What you need to know about jet lagYour condition before flying

If you begin your vacation stressed, excited, over-tired, hungover, or nervous, you may end up with a large case of suffering from jet lag. Many travelers thing they can catch up while they are flying but that isn’t the case. A smart traveler will make sure they start their trip well rested so they are bright and chipper the morning of the flight.

Atmospheric conditions

The air on most airplanes is usually extremely dry and this can be very annoying to passengers who are used to humid conditions. This dry air can cause dry skin, headaches and dry throat and nasal membranes. It is also ideal for spreading germs that can cause colds, coughs, the flu or sore throats. Try to drink large amounts of water prior to take-off and carry one with you on the plane. Most airlines give water often to flyers, while other only have water fountains next to toilets. It isn’t recommended to drink tea, coffee, fruit juice or alcoholic drinks during flight. Water is still the best thing for your body.

Cabin pressure and Stale air

Cruising altitude for most aircraft is 30,000 feet and most cabins remain pressurized at 8,000 feet. This may still cause problems for passengers unless you are used to living at 8,000 feet by becoming tired, lethargic, or experience swelling of the hands and feet. The air on the plane is often recycled stale air since it is expensive for airlines to supply constant fresh air. Believe it or not, the air in first class and business class is better than is superior to economy. This may cause headaches to the unfortunate people in the lower class cabins but if you ask your flight attendant, they will probably increase the good air.

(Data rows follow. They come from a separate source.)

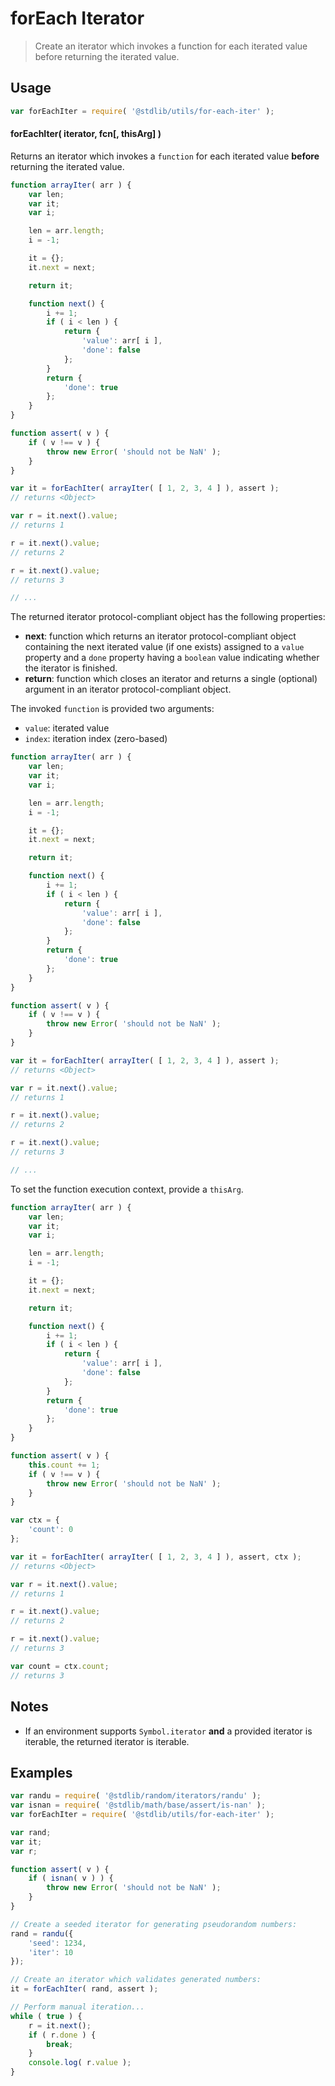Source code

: <!--

@license Apache-2.0

Copyright (c) 2018 The Stdlib Authors.

Licensed under the Apache License, Version 2.0 (the "License");
you may not use this file except in compliance with the License.
You may obtain a copy of the License at

   http://www.apache.org/licenses/LICENSE-2.0

Unless required by applicable law or agreed to in writing, software
distributed under the License is distributed on an "AS IS" BASIS,
WITHOUT WARRANTIES OR CONDITIONS OF ANY KIND, either express or implied.
See the License for the specific language governing permissions and
limitations under the License.

-->

# forEach Iterator

> Create an iterator which invokes a function for each iterated value before returning the iterated value.

<!-- Section to include introductory text. Make sure to keep an empty line after the intro `section` element and another before the `/section` close. -->

<section class="intro">

</section>

<!-- /.intro -->

<!-- Package usage documentation. -->

<section class="usage">

## Usage

```javascript
var forEachIter = require( '@stdlib/utils/for-each-iter' );
```

#### forEachIter( iterator, fcn\[, thisArg] )

Returns an iterator which invokes a `function` for each iterated value **before** returning the iterated value.

```javascript
function arrayIter( arr ) {
    var len;
    var it;
    var i;

    len = arr.length;
    i = -1;

    it = {};
    it.next = next;

    return it;

    function next() {
        i += 1;
        if ( i < len ) {
            return {
                'value': arr[ i ],
                'done': false
            };
        }
        return {
            'done': true
        };
    }
}

function assert( v ) {
    if ( v !== v ) {
        throw new Error( 'should not be NaN' );
    }
}

var it = forEachIter( arrayIter( [ 1, 2, 3, 4 ] ), assert );
// returns <Object>

var r = it.next().value;
// returns 1

r = it.next().value;
// returns 2

r = it.next().value;
// returns 3

// ...
```

The returned iterator protocol-compliant object has the following properties:

-   **next**: function which returns an iterator protocol-compliant object containing the next iterated value (if one exists) assigned to a `value` property and a `done` property having a `boolean` value indicating whether the iterator is finished.
-   **return**: function which closes an iterator and returns a single (optional) argument in an iterator protocol-compliant object.

The invoked `function` is provided two arguments:

-   `value`: iterated value
-   `index`: iteration index (zero-based)

```javascript
function arrayIter( arr ) {
    var len;
    var it;
    var i;

    len = arr.length;
    i = -1;

    it = {};
    it.next = next;

    return it;

    function next() {
        i += 1;
        if ( i < len ) {
            return {
                'value': arr[ i ],
                'done': false
            };
        }
        return {
            'done': true
        };
    }
}

function assert( v ) {
    if ( v !== v ) {
        throw new Error( 'should not be NaN' );
    }
}

var it = forEachIter( arrayIter( [ 1, 2, 3, 4 ] ), assert );
// returns <Object>

var r = it.next().value;
// returns 1

r = it.next().value;
// returns 2

r = it.next().value;
// returns 3

// ...
```

To set the function execution context, provide a `thisArg`.

```javascript
function arrayIter( arr ) {
    var len;
    var it;
    var i;

    len = arr.length;
    i = -1;

    it = {};
    it.next = next;

    return it;

    function next() {
        i += 1;
        if ( i < len ) {
            return {
                'value': arr[ i ],
                'done': false
            };
        }
        return {
            'done': true
        };
    }
}

function assert( v ) {
    this.count += 1;
    if ( v !== v ) {
        throw new Error( 'should not be NaN' );
    }
}

var ctx = {
    'count': 0
};

var it = forEachIter( arrayIter( [ 1, 2, 3, 4 ] ), assert, ctx );
// returns <Object>

var r = it.next().value;
// returns 1

r = it.next().value;
// returns 2

r = it.next().value;
// returns 3

var count = ctx.count;
// returns 3
```

</section>

<!-- /.usage -->

<!-- Package usage notes. Make sure to keep an empty line after the `section` element and another before the `/section` close. -->

<section class="notes">

## Notes

-   If an environment supports `Symbol.iterator` **and** a provided iterator is iterable, the returned iterator is iterable.

</section>

<!-- /.notes -->

<!-- Package usage examples. -->

<section class="examples">

## Examples

<!-- eslint no-undef: "error" -->

```javascript
var randu = require( '@stdlib/random/iterators/randu' );
var isnan = require( '@stdlib/math/base/assert/is-nan' );
var forEachIter = require( '@stdlib/utils/for-each-iter' );

var rand;
var it;
var r;

function assert( v ) {
    if ( isnan( v ) ) {
        throw new Error( 'should not be NaN' );
    }
}

// Create a seeded iterator for generating pseudorandom numbers:
rand = randu({
    'seed': 1234,
    'iter': 10
});

// Create an iterator which validates generated numbers:
it = forEachIter( rand, assert );

// Perform manual iteration...
while ( true ) {
    r = it.next();
    if ( r.done ) {
        break;
    }
    console.log( r.value );
}
```

</section>

<!-- /.examples -->

<!-- Section to include cited references. If references are included, add a horizontal rule *before* the section. Make sure to keep an empty line after the `section` element and another before the `/section` close. -->

<section class="references">

</section>

<!-- /.references -->

<!-- Section for all links. Make sure to keep an empty line after the `section` element and another before the `/section` close. -->

<section class="links">

</section>

<!-- /.links -->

What you need to know about jet lagAlcohol is two or three times stronger when you are flying than when you are on land. That means that one glass of an alcoholic beverage will affect you like you had two or three. It is very easy to end your flight feeling quite hungover which will make the problems of jet lag much worse.

Food and drink

The tea and coffee you receive in the air really doesn’t taste that great and it also usually has a higher content of caffeine than normal. Both can cause stomach upset as well as orange juice if your body isn’t used to it. Don’t try to drink any of these if your body isn’t used to them. If it is at all possible, try to forego the in-flight meals because your body really doesn’t need them. Your stomach usually is exposed to extra pressure from the seat best and the cramped spaces so eating will only compound the problem. Many international flights serve food your body may not be accustomed to so it is advisable to stay away from them entirely. WHO states that 50% of the travelers that fly international end up with some kind of stomach upset.

Lack of exercise

One major problem with long flights is the lack of proper exercise. It usually causes discomfort during flight and causes problems with extended jet lag later on. Try to stretch during your flight, especially with your legs and try to find a way to elevate your feet for some of the trip. If there are layovers, leave the plane and get some walking in or calisthenics. If you have a long layover, try to use the shower to freshen up. It will also get your blood moving and tone your muscles.